By comparing the spectral data of these compounds with those reported in the literature, the structures of 11 known compounds are identified as vittarin-B (9) (Wu et al., 2005), demethylflavasperone-10-O-β-D-glucopyranoside (10) (Xiong et al., 2019), rubrofusarin-6-O-β-D-glucopyranoside (11) (Messana et al., 1991), rubrofusarin-6-O-α-L-rhamnosyl-(1→6)-O-β-D-glucopyranside (12) (Shen et al., 2007), kaempferol-3-O-α-L-rhamnopyranosyl-(1→6)-β-D-glucopyranoside (13) (Thissera et al., 2020), quercetin (14) (Xiong et al., 2019), kaempferol (15) (Li et al., 2016), naringenin (16) (Gao et al., 2005), dihydrokaempferol (17) (Lu et al., 2015), 2-hydroxyemodin 1-methyl ether (18) (Lin et al., 2001), emodin (19) (Cohen et al., 1995).

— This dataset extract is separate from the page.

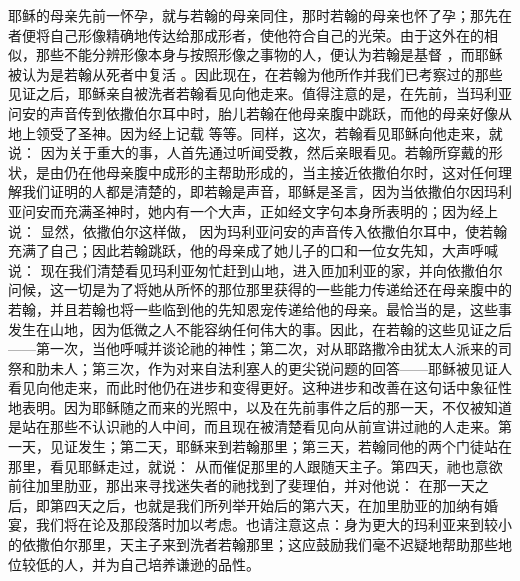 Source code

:   耶稣的母亲先前一怀孕，就与若翰的母亲同住，那时若翰的母亲也怀了孕；那先在者便将自己形像精确地传达给那成形者，使他符合自己的光荣。由于这外在的相似，那些不能分辨形像本身与按照形像之事物的人，便认为若翰是基督 ，而耶稣被认为是若翰从死者中复活 。因此现在，在若翰为他所作并我们已考察过的那些见证之后，耶稣亲自被洗者若翰看见向他走来。值得注意的是，在先前，当玛利亚问安的声音传到依撒伯尔耳中时，胎儿若翰在他母亲腹中跳跃，而他的母亲好像从地上领受了圣神。因为经上记载   等等。同样，这次，若翰看见耶稣向他走来，就说： 因为关于重大的事，人首先通过听闻受教，然后亲眼看见。若翰所穿戴的形状，是由仍在他母亲腹中成形的主帮助形成的，当主接近依撒伯尔时，这对任何理解我们证明的人都是清楚的，即若翰是声音，耶稣是圣言，因为当依撒伯尔因玛利亚问安而充满圣神时，她内有一个大声，正如经文字句本身所表明的；因为经上说： 显然，依撒伯尔这样做， 因为玛利亚问安的声音传入依撒伯尔耳中，使若翰充满了自己；因此若翰跳跃，他的母亲成了她儿子的口和一位女先知，大声呼喊说： 现在我们清楚看见玛利亚匆忙赶到山地，进入匝加利亚的家，并向依撒伯尔问候，这一切是为了将她从所怀的那位那里获得的一些能力传递给还在母亲腹中的若翰，并且若翰也将一些临到他的先知恩宠传递给他的母亲。最恰当的是，这些事发生在山地，因为低微之人不能容纳任何伟大的事。因此，在若翰的这些见证之后——第一次，当他呼喊并谈论祂的神性；第二次，对从耶路撒冷由犹太人派来的司祭和肋未人；第三次，作为对来自法利塞人的更尖锐问题的回答——耶稣被见证人看见向他走来，而此时他仍在进步和变得更好。这种进步和改善在这句话中象征性地表明。因为耶稣随之而来的光照中，以及在先前事件之后的那一天，不仅被知道是站在那些不认识祂的人中间，而且现在被清楚看见向从前宣讲过祂的人走来。第一天，见证发生；第二天，耶稣来到若翰那里；第三天，若翰同他的两个门徒站在那里，看见耶稣走过，就说： 从而催促那里的人跟随天主子。第四天，祂也意欲前往加里肋亚，那出来寻找迷失者的祂找到了斐理伯，并对他说： 在那一天之后，即第四天之后，也就是我们所列举开始后的第六天，在加里肋亚的加纳有婚宴，我们将在论及那段落时加以考虑。也请注意这点：身为更大的玛利亚来到较小的依撒伯尔那里，天主子来到洗者若翰那里；这应鼓励我们毫不迟疑地帮助那些地位较低的人，并为自己培养谦逊的品性。\par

The study of the chemical constituents of this plant led to the isolation of five types of phenolic compounds. Compound 1 possesses an unprecedented carbon skeleton with 3, 4-dihydro-11H-benzo [b]pyrano [4,3-e]oxepin-11-one. In addition to this new skeleton, four known types of phenolic compounds were also isolated, including naphthopyrones (2-5, 10-12), flavonoids (6-7, 13-17), bibenzyls (8-9), and anthraquinones (18–19). Furthermore, naphthopyrones may be categorized into two types: naphtho-α-pyrones, such as 2-3, and naphtho-γ-pyrones, such as 4-5, 10 which belonged to angular ones, and 11-12 which belonged to linear ones. Because of the insufficient amount of compounds 1 and 4–8, their biological activities were not tested. The α-glucosidase inhibitory activities of the remaining compounds were assayed (Table 3). As a result, vittarin-B (9), rubrofusarin-6-O-β-D-glucopyranoside (11), quercetin (14), kaempferol (15), and dihydrokaempferol (17) showed moderateα-glucosidase inhibitory activities with IC50 values of 22.5, 28.0, 36.5, 32.7, and 31.9 μM, respectively.

TABLE 3

α-Glucosidase inhibitory activities of compounds 1–19.

No	IC50 (μM)	No	IC50 (μM)
1	NT	11	28.0
2	NA	12	NA
3	NA	13	NA
4	NT	14	36.5
5	NT	15	32.7
6	NT	16	NA
7	NT	17	31.9
8	NT	18	NA
9	22.5	19	NA
10	NA	Acarbose	0.04

NA: no activity (IC50 > 50 μM); NT: not tested.

Conclusion

In conclusion, 19 structurally diverse phenolic compounds were isolated from the stem and leaves of Berchemia lineata (L.) DC., among which compounds 1–8 were previously undescribed. Most of isolated compounds were evaluated for their α-glucosidase inhibitory activities. As a result, bibenzyl (9), linear naphtho-γ-pyrone (11), and flavonoids (14–15, 17) displayed moderate inhibitory activities against α-glucosidase. Therefore, those compounds might be accountable for the antihyperglycemic effect of this herb.